Keep only the lines of the listing that include the word "steps", and copy them.

+ + + + + + +

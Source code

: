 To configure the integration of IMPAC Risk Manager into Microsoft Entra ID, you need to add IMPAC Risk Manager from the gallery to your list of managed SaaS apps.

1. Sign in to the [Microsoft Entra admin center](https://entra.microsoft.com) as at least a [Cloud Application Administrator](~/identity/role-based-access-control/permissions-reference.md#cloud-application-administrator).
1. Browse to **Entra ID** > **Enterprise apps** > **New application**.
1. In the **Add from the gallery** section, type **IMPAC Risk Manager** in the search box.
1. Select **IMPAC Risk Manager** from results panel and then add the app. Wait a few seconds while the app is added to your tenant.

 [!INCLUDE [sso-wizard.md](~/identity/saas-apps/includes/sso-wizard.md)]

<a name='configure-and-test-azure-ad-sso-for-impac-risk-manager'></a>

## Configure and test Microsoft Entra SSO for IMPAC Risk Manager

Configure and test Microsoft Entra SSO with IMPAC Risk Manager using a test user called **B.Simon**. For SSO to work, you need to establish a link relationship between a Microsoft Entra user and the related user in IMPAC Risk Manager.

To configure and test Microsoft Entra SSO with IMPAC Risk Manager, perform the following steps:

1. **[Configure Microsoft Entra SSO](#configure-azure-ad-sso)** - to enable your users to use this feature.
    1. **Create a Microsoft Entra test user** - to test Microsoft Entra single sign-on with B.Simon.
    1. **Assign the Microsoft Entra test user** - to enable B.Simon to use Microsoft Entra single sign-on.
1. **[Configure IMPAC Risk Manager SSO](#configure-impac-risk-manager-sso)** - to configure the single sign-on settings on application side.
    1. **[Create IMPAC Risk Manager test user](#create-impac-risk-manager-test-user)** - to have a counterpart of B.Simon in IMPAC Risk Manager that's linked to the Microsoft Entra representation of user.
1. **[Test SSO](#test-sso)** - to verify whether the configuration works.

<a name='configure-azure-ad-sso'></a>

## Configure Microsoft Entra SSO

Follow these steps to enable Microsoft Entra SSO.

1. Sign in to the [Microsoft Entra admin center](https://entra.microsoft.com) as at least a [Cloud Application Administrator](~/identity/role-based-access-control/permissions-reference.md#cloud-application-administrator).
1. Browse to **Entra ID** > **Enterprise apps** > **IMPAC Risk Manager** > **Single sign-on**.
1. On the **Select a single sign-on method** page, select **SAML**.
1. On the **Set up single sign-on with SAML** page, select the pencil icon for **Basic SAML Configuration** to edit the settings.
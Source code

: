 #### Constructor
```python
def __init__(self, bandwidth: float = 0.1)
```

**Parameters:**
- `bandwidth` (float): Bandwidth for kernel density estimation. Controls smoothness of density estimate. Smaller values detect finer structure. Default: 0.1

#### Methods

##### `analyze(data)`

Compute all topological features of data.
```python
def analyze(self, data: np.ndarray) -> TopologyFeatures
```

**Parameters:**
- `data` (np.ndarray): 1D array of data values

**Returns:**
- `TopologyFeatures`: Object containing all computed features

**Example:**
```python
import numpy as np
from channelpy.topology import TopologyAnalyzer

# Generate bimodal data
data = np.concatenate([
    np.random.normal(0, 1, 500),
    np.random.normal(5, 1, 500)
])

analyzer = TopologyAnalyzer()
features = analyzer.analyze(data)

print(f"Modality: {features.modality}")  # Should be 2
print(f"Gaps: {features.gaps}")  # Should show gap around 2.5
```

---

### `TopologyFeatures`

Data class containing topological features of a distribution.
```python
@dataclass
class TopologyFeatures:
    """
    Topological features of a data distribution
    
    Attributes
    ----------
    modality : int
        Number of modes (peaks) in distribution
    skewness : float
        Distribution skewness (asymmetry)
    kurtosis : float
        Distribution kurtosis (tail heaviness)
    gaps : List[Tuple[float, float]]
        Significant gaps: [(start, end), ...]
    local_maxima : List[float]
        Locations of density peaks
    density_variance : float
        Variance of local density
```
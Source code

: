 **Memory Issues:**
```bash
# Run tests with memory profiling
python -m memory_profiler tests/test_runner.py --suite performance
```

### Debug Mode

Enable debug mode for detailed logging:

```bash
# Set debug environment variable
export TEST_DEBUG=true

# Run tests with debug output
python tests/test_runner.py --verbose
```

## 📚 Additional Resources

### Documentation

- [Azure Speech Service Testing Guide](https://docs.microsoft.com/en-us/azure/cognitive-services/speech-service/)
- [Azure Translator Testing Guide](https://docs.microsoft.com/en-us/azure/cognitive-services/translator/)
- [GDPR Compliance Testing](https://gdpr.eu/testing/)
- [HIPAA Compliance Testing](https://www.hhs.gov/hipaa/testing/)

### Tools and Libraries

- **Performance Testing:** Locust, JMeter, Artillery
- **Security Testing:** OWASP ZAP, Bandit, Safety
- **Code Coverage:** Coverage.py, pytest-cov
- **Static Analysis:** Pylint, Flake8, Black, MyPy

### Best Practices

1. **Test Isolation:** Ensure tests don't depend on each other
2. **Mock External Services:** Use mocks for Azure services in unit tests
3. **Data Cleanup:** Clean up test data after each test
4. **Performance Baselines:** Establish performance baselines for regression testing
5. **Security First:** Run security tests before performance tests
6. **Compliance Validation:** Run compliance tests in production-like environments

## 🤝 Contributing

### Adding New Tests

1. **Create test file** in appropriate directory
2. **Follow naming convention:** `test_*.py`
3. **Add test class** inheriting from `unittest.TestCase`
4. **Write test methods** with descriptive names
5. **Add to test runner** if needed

+ + + + + + +

* WRITTEN RESPONSE *
To configure and test Microsoft Entra SSO with IMPAC Risk Manager, perform the following steps:
Follow these steps to enable Microsoft Entra SSO.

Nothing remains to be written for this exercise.